(Dataset begins)
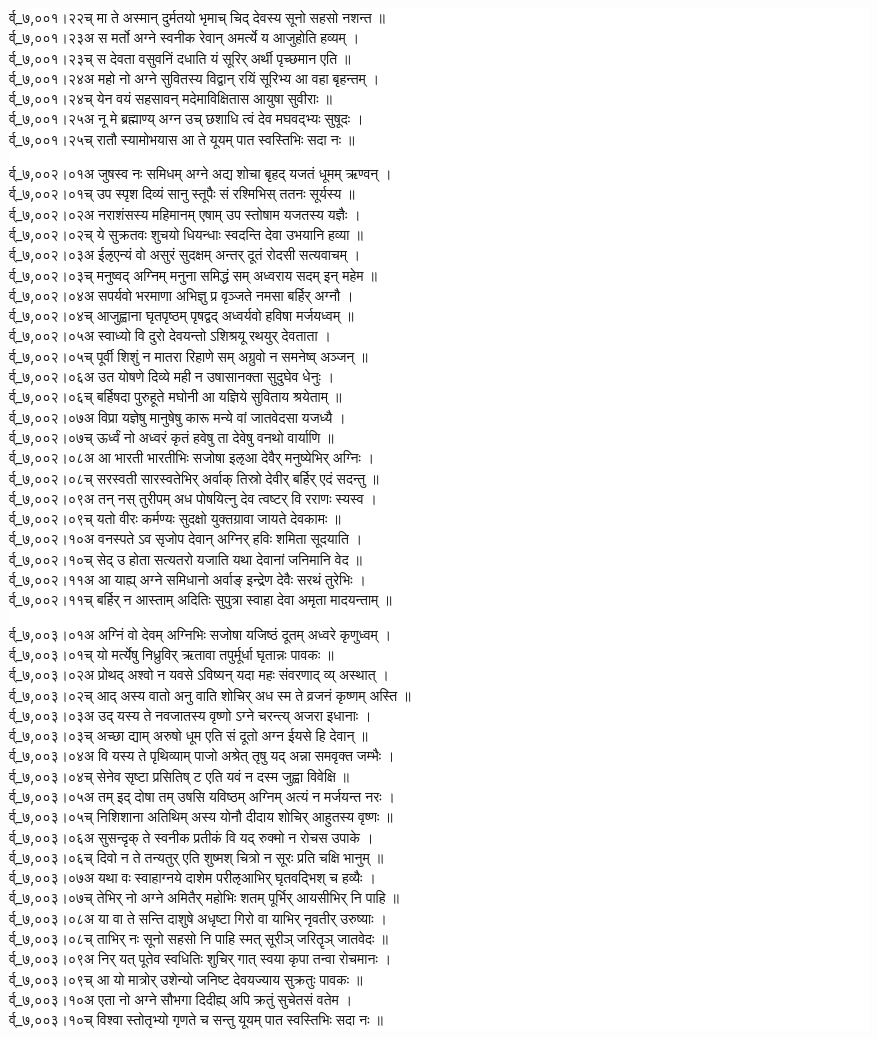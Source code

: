 र्व्_७,००१।२२च् मा ते अस्मान् दुर्मतयो भृमाच् चिद् देवस्य सूनो सहसो नशन्त ॥  
र्व्_७,००१।२३अ स मर्तो अग्ने स्वनीक रेवान् अमर्त्ये य आजुहोति हव्यम् ।  
र्व्_७,००१।२३च् स देवता वसुवनिं दधाति यं सूरिर् अर्थी पृच्छमान एति ॥  
र्व्_७,००१।२४अ महो नो अग्ने सुवितस्य विद्वान् रयिं सूरिभ्य आ वहा बृहन्तम् ।  
र्व्_७,००१।२४च् येन वयं सहसावन् मदेमाविक्षितास आयुषा सुवीराः ॥  
र्व्_७,००१।२५अ नू मे ब्रह्माण्य् अग्न उच् छशाधि त्वं देव मघवद्भ्यः सुषूदः ।  
र्व्_७,००१।२५च् रातौ स्यामोभयास आ ते यूयम् पात स्वस्तिभिः सदा नः ॥  
  
र्व्_७,००२।०१अ जुषस्व नः समिधम् अग्ने अद्य शोचा बृहद् यजतं धूमम् ऋण्वन् ।  
र्व्_७,००२।०१च् उप स्पृश दिव्यं सानु स्तूपैः सं रश्मिभिस् ततनः सूर्यस्य ॥  
र्व्_७,००२।०२अ नराशंसस्य महिमानम् एषाम् उप स्तोषाम यजतस्य यज्ञैः ।  
र्व्_७,००२।०२च् ये सुक्रतवः शुचयो धियन्धाः स्वदन्ति देवा उभयानि हव्या ॥  
र्व्_७,००२।०३अ ईऌएन्यं वो असुरं सुदक्षम् अन्तर् दूतं रोदसी सत्यवाचम् ।  
र्व्_७,००२।०३च् मनुष्वद् अग्निम् मनुना समिद्धं सम् अध्वराय सदम् इन् महेम ॥  
र्व्_७,००२।०४अ सपर्यवो भरमाणा अभिज्ञु प्र वृञ्जते नमसा बर्हिर् अग्नौ ।  
र्व्_७,००२।०४च् आजुह्वाना घृतपृष्ठम् पृषद्वद् अध्वर्यवो हविषा मर्जयध्वम् ॥  
र्व्_७,००२।०५अ स्वाध्यो वि दुरो देवयन्तो ऽशिश्रयू रथयुर् देवताता ।  
र्व्_७,००२।०५च् पूर्वी शिशुं न मातरा रिहाणे सम् अग्रुवो न समनेष्व् अञ्जन् ॥  
र्व्_७,००२।०६अ उत योषणे दिव्ये मही न उषासानक्ता सुदुघेव धेनुः ।  
र्व्_७,००२।०६च् बर्हिषदा पुरुहूते मघोनी आ यज्ञिये सुविताय श्रयेताम् ॥  
र्व्_७,००२।०७अ विप्रा यज्ञेषु मानुषेषु कारू मन्ये वां जातवेदसा यजध्यै ।  
र्व्_७,००२।०७च् ऊर्ध्वं नो अध्वरं कृतं हवेषु ता देवेषु वनथो वार्याणि ॥  
र्व्_७,००२।०८अ आ भारती भारतीभिः सजोषा इऌआ देवैर् मनुष्येभिर् अग्निः ।  
र्व्_७,००२।०८च् सरस्वती सारस्वतेभिर् अर्वाक् तिस्रो देवीर् बर्हिर् एदं सदन्तु ॥  
र्व्_७,००२।०९अ तन् नस् तुरीपम् अध पोषयित्नु देव त्वष्टर् वि रराणः स्यस्व ।  
र्व्_७,००२।०९च् यतो वीरः कर्मण्यः सुदक्षो युक्तग्रावा जायते देवकामः ॥  
र्व्_७,००२।१०अ वनस्पते ऽव सृजोप देवान् अग्निर् हविः शमिता सूदयाति ।  
र्व्_७,००२।१०च् सेद् उ होता सत्यतरो यजाति यथा देवानां जनिमानि वेद ॥  
र्व्_७,००२।११अ आ याह्य् अग्ने समिधानो अर्वाङ् इन्द्रेण देवैः सरथं तुरेभिः ।  
र्व्_७,००२।११च् बर्हिर् न आस्ताम् अदितिः सुपुत्रा स्वाहा देवा अमृता मादयन्ताम् ॥  
  
र्व्_७,००३।०१अ अग्निं वो देवम् अग्निभिः सजोषा यजिष्ठं दूतम् अध्वरे कृणुध्वम् ।  
र्व्_७,००३।०१च् यो मर्त्येषु निध्रुविर् ऋतावा तपुर्मूर्धा घृतान्नः पावकः ॥  
र्व्_७,००३।०२अ प्रोथद् अश्वो न यवसे ऽविष्यन् यदा महः संवरणाद् व्य् अस्थात् ।  
र्व्_७,००३।०२च् आद् अस्य वातो अनु वाति शोचिर् अध स्म ते व्रजनं कृष्णम् अस्ति ॥  
र्व्_७,००३।०३अ उद् यस्य ते नवजातस्य वृष्णो ऽग्ने चरन्त्य् अजरा इधानाः ।  
र्व्_७,००३।०३च् अच्छा द्याम् अरुषो धूम एति सं दूतो अग्न ईयसे हि देवान् ॥  
र्व्_७,००३।०४अ वि यस्य ते पृथिव्याम् पाजो अश्रेत् तृषु यद् अन्ना समवृक्त जम्भैः ।  
र्व्_७,००३।०४च् सेनेव सृष्टा प्रसितिष् ट एति यवं न दस्म जुह्वा विवेक्षि ॥  
र्व्_७,००३।०५अ तम् इद् दोषा तम् उषसि यविष्ठम् अग्निम् अत्यं न मर्जयन्त नरः ।  
र्व्_७,००३।०५च् निशिशाना अतिथिम् अस्य योनौ दीदाय शोचिर् आहुतस्य वृष्णः ॥  
र्व्_७,००३।०६अ सुसन्दृक् ते स्वनीक प्रतीकं वि यद् रुक्मो न रोचस उपाके ।  
र्व्_७,००३।०६च् दिवो न ते तन्यतुर् एति शुष्मश् चित्रो न सूरः प्रति चक्षि भानुम् ॥  
र्व्_७,००३।०७अ यथा वः स्वाहाग्नये दाशेम परीऌआभिर् घृतवद्भिश् च हव्यैः ।  
र्व्_७,००३।०७च् तेभिर् नो अग्ने अमितैर् महोभिः शतम् पूर्भिर् आयसीभिर् नि पाहि ॥  
र्व्_७,००३।०८अ या वा ते सन्ति दाशुषे अधृष्टा गिरो वा याभिर् नृवतीर् उरुष्याः ।  
र्व्_७,००३।०८च् ताभिर् नः सूनो सहसो नि पाहि स्मत् सूरीञ् जरितॄञ् जातवेदः ॥  
र्व्_७,००३।०९अ निर् यत् पूतेव स्वधितिः शुचिर् गात् स्वया कृपा तन्वा रोचमानः ।  
र्व्_७,००३।०९च् आ यो मात्रोर् उशेन्यो जनिष्ट देवयज्याय सुक्रतुः पावकः ॥  
र्व्_७,००३।१०अ एता नो अग्ने सौभगा दिदीह्य् अपि क्रतुं सुचेतसं वतेम ।  
र्व्_७,००३।१०च् विश्वा स्तोतृभ्यो गृणते च सन्तु यूयम् पात स्वस्तिभिः सदा नः ॥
(Dataset ends)
**What the task requires**. Please retype every record above exactly, leaving out the pictures.

**Response to this task**.
Source code

: र्व्_७,००१।२२च् मा ते अस्मान् दुर्मतयो भृमाच् चिद् देवस्य सूनो सहसो नशन्त ॥  
र्व्_७,००१।२३अ स मर्तो अग्ने स्वनीक रेवान् अमर्त्ये य आजुहोति हव्यम् ।  
र्व्_७,००१।२३च् स देवता वसुवनिं दधाति यं सूरिर् अर्थी पृच्छमान एति ॥  
र्व्_७,००१।२४अ महो नो अग्ने सुवितस्य विद्वान् रयिं सूरिभ्य आ वहा बृहन्तम् ।  
र्व्_७,००१।२४च् येन वयं सहसावन् मदेमाविक्षितास आयुषा सुवीराः ॥  
र्व्_७,००१।२५अ नू मे ब्रह्माण्य् अग्न उच् छशाधि त्वं देव मघवद्भ्यः सुषूदः ।  
र्व्_७,००१।२५च् रातौ स्यामोभयास आ ते यूयम् पात स्वस्तिभिः सदा नः ॥  
  
र्व्_७,००२।०१अ जुषस्व नः समिधम् अग्ने अद्य शोचा बृहद् यजतं धूमम् ऋण्वन् ।  
र्व्_७,००२।०१च् उप स्पृश दिव्यं सानु स्तूपैः सं रश्मिभिस् ततनः सूर्यस्य ॥  
र्व्_७,००२।०२अ नराशंसस्य महिमानम् एषाम् उप स्तोषाम यजतस्य यज्ञैः ।  
र्व्_७,००२।०२च् ये सुक्रतवः शुचयो धियन्धाः स्वदन्ति देवा उभयानि हव्या ॥  
र्व्_७,००२।०३अ ईऌएन्यं वो असुरं सुदक्षम् अन्तर् दूतं रोदसी सत्यवाचम् ।  
र्व्_७,००२।०३च् मनुष्वद् अग्निम् मनुना समिद्धं सम् अध्वराय सदम् इन् महेम ॥  
र्व्_७,००२।०४अ सपर्यवो भरमाणा अभिज्ञु प्र वृञ्जते नमसा बर्हिर् अग्नौ ।  
र्व्_७,००२।०४च् आजुह्वाना घृतपृष्ठम् पृषद्वद् अध्वर्यवो हविषा मर्जयध्वम् ॥  
र्व्_७,००२।०५अ स्वाध्यो वि दुरो देवयन्तो ऽशिश्रयू रथयुर् देवताता ।  
र्व्_७,००२।०५च् पूर्वी शिशुं न मातरा रिहाणे सम् अग्रुवो न समनेष्व् अञ्जन् ॥  
र्व्_७,००२।०६अ उत योषणे दिव्ये मही न उषासानक्ता सुदुघेव धेनुः ।  
र्व्_७,००२।०६च् बर्हिषदा पुरुहूते मघोनी आ यज्ञिये सुविताय श्रयेताम् ॥  
र्व्_७,००२।०७अ विप्रा यज्ञेषु मानुषेषु कारू मन्ये वां जातवेदसा यजध्यै ।  
र्व्_७,००२।०७च् ऊर्ध्वं नो अध्वरं कृतं हवेषु ता देवेषु वनथो वार्याणि ॥  
र्व्_७,००२।०८अ आ भारती भारतीभिः सजोषा इऌआ देवैर् मनुष्येभिर् अग्निः ।  
र्व्_७,००२।०८च् सरस्वती सारस्वतेभिर् अर्वाक् तिस्रो देवीर् बर्हिर् एदं सदन्तु ॥  
र्व्_७,००२।०९अ तन् नस् तुरीपम् अध पोषयित्नु देव त्वष्टर् वि रराणः स्यस्व ।  
र्व्_७,००२।०९च् यतो वीरः कर्मण्यः सुदक्षो युक्तग्रावा जायते देवकामः ॥  
र्व्_७,००२।१०अ वनस्पते ऽव सृजोप देवान् अग्निर् हविः शमिता सूदयाति ।  
र्व्_७,००२।१०च् सेद् उ होता सत्यतरो यजाति यथा देवानां जनिमानि वेद ॥  
र्व्_७,००२।११अ आ याह्य् अग्ने समिधानो अर्वाङ् इन्द्रेण देवैः सरथं तुरेभिः ।  
र्व्_७,००२।११च् बर्हिर् न आस्ताम् अदितिः सुपुत्रा स्वाहा देवा अमृता मादयन्ताम् ॥  
  
र्व्_७,००३।०१अ अग्निं वो देवम् अग्निभिः सजोषा यजिष्ठं दूतम् अध्वरे कृणुध्वम् ।  
र्व्_७,००३।०१च् यो मर्त्येषु निध्रुविर् ऋतावा तपुर्मूर्धा घृतान्नः पावकः ॥  
र्व्_७,००३।०२अ प्रोथद् अश्वो न यवसे ऽविष्यन् यदा महः संवरणाद् व्य् अस्थात् ।  
र्व्_७,००३।०२च् आद् अस्य वातो अनु वाति शोचिर् अध स्म ते व्रजनं कृष्णम् अस्ति ॥  
र्व्_७,००३।०३अ उद् यस्य ते नवजातस्य वृष्णो ऽग्ने चरन्त्य् अजरा इधानाः ।  
र्व्_७,००३।०३च् अच्छा द्याम् अरुषो धूम एति सं दूतो अग्न ईयसे हि देवान् ॥  
र्व्_७,००३।०४अ वि यस्य ते पृथिव्याम् पाजो अश्रेत् तृषु यद् अन्ना समवृक्त जम्भैः ।  
र्व्_७,००३।०४च् सेनेव सृष्टा प्रसितिष् ट एति यवं न दस्म जुह्वा विवेक्षि ॥  
र्व्_७,००३।०५अ तम् इद् दोषा तम् उषसि यविष्ठम् अग्निम् अत्यं न मर्जयन्त नरः ।  
र्व्_७,००३।०५च् निशिशाना अतिथिम् अस्य योनौ दीदाय शोचिर् आहुतस्य वृष्णः ॥  
र्व्_७,००३।०६अ सुसन्दृक् ते स्वनीक प्रतीकं वि यद् रुक्मो न रोचस उपाके ।  
र्व्_७,००३।०६च् दिवो न ते तन्यतुर् एति शुष्मश् चित्रो न सूरः प्रति चक्षि भानुम् ॥  
र्व्_७,००३।०७अ यथा वः स्वाहाग्नये दाशेम परीऌआभिर् घृतवद्भिश् च हव्यैः ।  
र्व्_७,००३।०७च् तेभिर् नो अग्ने अमितैर् महोभिः शतम् पूर्भिर् आयसीभिर् नि पाहि ॥  
र्व्_७,००३।०८अ या वा ते सन्ति दाशुषे अधृष्टा गिरो वा याभिर् नृवतीर् उरुष्याः ।  
र्व्_७,००३।०८च् ताभिर् नः सूनो सहसो नि पाहि स्मत् सूरीञ् जरितॄञ् जातवेदः ॥  
र्व्_७,००३।०९अ निर् यत् पूतेव स्वधितिः शुचिर् गात् स्वया कृपा तन्वा रोचमानः ।  
र्व्_७,००३।०९च् आ यो मात्रोर् उशेन्यो जनिष्ट देवयज्याय सुक्रतुः पावकः ॥  
र्व्_७,००३।१०अ एता नो अग्ने सौभगा दिदीह्य् अपि क्रतुं सुचेतसं वतेम ।  
र्व्_७,००३।१०च् विश्वा स्तोतृभ्यो गृणते च सन्तु यूयम् पात स्वस्तिभिः सदा नः ॥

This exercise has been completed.